= Clement John Tranter =

British mathematics professor, researcher and author

Clement John Tranter, (16 August 1909 – 27 October 1991) was a British mathematics professor, researcher and the author of several key academic textbooks.

Born in 1909 into a family of scientists, the son of Archibald Tranter, of Cirencester, Tranter was educated at Cirencester Grammar School and Queen's College, Oxford, where he was an open scholar and gained a First in Mathematics in 1931. He served as a captain in the Second World War, before returning to Oxford and gaining his DSc degree in 1953.

From 1953 to 1974, Tranter was Bashforth Professor of Mathematical Physics at the Royal Military College of Science, Shrivenham. His published works became popular in schools during the 1970s and were the standard textbooks used by A-level students for several years; they are still used in Far Eastern schools today.
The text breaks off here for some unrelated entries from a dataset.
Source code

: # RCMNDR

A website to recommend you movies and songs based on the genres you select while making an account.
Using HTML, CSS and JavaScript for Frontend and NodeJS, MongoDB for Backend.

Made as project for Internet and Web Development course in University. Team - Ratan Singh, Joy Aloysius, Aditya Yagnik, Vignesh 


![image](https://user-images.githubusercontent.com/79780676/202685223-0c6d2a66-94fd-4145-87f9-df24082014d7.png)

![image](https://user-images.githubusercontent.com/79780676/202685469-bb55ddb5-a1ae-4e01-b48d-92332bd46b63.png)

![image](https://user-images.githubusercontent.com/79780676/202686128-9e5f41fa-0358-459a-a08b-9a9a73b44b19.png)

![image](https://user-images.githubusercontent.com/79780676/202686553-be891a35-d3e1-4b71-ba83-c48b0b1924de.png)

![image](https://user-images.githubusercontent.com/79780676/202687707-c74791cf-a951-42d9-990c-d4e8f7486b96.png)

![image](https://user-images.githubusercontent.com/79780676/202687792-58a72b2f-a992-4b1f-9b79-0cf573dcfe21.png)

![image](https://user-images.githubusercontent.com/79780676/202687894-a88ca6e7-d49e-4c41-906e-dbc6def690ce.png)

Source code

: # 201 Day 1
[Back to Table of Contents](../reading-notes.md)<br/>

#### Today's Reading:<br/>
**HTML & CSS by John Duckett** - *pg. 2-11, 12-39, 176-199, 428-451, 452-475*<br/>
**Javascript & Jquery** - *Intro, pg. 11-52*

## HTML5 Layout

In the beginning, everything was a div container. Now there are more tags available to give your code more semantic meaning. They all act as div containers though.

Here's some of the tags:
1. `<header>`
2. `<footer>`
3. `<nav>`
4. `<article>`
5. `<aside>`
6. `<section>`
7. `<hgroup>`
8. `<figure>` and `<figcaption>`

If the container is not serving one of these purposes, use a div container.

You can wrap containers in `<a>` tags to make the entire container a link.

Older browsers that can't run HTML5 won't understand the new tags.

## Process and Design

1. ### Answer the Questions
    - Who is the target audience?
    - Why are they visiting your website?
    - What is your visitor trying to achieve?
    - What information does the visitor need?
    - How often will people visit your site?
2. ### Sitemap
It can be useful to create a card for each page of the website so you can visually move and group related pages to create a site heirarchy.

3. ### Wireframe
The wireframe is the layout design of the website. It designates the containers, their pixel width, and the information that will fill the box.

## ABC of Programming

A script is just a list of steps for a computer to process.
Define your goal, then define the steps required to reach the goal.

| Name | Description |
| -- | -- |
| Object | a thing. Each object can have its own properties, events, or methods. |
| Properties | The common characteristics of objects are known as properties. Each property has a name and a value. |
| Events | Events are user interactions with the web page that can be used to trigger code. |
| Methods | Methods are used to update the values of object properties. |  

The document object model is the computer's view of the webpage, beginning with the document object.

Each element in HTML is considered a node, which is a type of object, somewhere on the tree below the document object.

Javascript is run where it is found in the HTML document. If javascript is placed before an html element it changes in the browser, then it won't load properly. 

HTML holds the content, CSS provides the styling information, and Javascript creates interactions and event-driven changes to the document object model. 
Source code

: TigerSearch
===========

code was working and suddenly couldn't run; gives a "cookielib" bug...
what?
He was made OBE in 1953 and Commander of the Order of the British Empire in 1967.

He died of a sudden heart attack at his home in Highworth, close to Swindon, in 1991. He was survived by his wife Joan, who lived until December 2008.

==Published works==
- Advanced Level Pure Mathematics, 1953.
- Techniques of Mathematical Analysis, 1957.
- Integral Transforms in Mathematical Physics, 1959. (translated to Spanish)
- Differential Equations for Engineers and Scientists, 1961.
- Mathematics For Sixth Form Scientists, 1964.
- Bessel Functions with some Physical Applications, 1969.